A Message from Dog
It’s time we had a little talk, you and I. Sit down . . . sit. Good human.
We’ve been friends for a long time, right? Best friends, as the phrase goes, but I’ve got something I need to get off my paws. Don’t get me wrong – you’re a great human, what with the food, treats, walkies, and tummy rubs. I couldn’t ask for a better pet.
That was until you brought Evil into my home – a strange creature that stalks the shadows and watches my every move with sinister, glowing eyes. Yes, I’m talking about Mr. Meowbert. Dress him in sweaters and funny hats all you like, you cannot hide the darkness that lives within Mr. Meowbert’s heart.
Terrible as his mere existence is, this “Cat” creature is making this home entirely uninhabitable! There’s this weird box of sand in the kitchen, Mr. Meowbert keeps stealing my bed, all my bird friends have disappeared, and the sofa is covered in cat hair! We all know full well that the sofa should be covered exclusively in my hair.
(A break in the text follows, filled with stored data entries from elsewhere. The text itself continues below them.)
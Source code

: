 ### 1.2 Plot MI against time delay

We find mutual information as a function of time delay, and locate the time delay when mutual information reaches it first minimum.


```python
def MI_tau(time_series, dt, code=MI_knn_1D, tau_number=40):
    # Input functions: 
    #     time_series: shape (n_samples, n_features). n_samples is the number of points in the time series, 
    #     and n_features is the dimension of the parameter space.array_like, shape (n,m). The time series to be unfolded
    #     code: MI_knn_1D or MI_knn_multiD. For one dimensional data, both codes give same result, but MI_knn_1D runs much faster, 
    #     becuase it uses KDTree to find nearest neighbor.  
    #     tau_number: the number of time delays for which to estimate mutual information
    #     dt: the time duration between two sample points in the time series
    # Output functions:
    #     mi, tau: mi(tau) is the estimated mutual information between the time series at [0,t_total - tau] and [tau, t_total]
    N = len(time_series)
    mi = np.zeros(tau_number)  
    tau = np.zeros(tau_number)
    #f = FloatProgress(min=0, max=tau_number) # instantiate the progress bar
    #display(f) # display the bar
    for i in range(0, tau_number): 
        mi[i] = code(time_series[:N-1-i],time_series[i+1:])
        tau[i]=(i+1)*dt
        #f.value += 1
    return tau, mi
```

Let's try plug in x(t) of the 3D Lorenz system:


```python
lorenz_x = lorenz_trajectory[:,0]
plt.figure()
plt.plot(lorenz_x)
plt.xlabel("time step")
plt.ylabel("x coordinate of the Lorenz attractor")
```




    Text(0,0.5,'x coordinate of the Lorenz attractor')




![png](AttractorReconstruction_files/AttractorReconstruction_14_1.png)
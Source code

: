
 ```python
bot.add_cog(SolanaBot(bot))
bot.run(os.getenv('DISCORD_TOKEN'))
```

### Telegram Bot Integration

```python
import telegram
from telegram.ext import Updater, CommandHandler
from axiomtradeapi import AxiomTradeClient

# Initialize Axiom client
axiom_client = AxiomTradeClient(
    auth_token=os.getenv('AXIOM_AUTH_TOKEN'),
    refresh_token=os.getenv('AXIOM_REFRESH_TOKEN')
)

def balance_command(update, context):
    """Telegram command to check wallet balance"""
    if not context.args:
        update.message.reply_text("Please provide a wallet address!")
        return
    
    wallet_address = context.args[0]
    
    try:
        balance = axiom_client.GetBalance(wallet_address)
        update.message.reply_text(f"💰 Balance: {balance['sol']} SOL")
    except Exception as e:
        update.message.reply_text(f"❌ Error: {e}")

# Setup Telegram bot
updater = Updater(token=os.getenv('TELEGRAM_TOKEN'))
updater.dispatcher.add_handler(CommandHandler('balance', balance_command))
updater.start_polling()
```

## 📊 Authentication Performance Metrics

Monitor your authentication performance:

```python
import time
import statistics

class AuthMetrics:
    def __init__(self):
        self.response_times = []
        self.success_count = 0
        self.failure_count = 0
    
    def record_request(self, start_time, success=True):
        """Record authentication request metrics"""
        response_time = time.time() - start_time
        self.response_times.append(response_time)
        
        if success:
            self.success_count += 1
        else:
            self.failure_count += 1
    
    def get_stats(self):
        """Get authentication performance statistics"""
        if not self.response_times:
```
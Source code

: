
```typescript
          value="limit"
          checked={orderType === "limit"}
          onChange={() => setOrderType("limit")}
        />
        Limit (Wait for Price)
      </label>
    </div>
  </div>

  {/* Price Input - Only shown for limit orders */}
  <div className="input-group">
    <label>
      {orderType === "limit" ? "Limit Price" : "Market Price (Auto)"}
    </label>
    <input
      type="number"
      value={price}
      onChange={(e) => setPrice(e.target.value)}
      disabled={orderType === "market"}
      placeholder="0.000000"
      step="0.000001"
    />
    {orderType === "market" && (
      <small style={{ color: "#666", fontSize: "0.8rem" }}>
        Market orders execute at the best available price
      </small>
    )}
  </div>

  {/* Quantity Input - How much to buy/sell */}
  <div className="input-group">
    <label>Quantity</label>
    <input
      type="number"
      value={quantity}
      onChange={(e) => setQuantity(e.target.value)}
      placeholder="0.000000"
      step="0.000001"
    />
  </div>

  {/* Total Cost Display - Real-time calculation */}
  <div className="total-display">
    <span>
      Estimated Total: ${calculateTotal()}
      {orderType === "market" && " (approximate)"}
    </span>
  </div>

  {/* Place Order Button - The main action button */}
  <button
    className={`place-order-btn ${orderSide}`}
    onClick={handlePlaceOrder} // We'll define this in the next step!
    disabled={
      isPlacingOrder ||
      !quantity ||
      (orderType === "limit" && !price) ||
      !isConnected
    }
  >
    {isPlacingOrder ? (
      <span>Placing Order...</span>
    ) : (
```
If you’re not going to stop Mr. Meowbert, I will. I’ve already found some loving homes for Mr. Meowbert where he can . . . no? He’s staying? Like, permanently? Okay, fine. On to Plan B then. Here’s an article about removing pet hair from furniture – it’s something I found while searching for a carpet cleaner that could clean up my accident in the Dining Room. These upholstery cleaning tips should get rid of all that cat hair. Well, okay cat and dog hair, but try to leave mine behind if possible. After all, what’s a home without dog hair?
Anyways, read that and get to work. Now if you’ll excuse me, there’s a squirrel outside that requires my attention.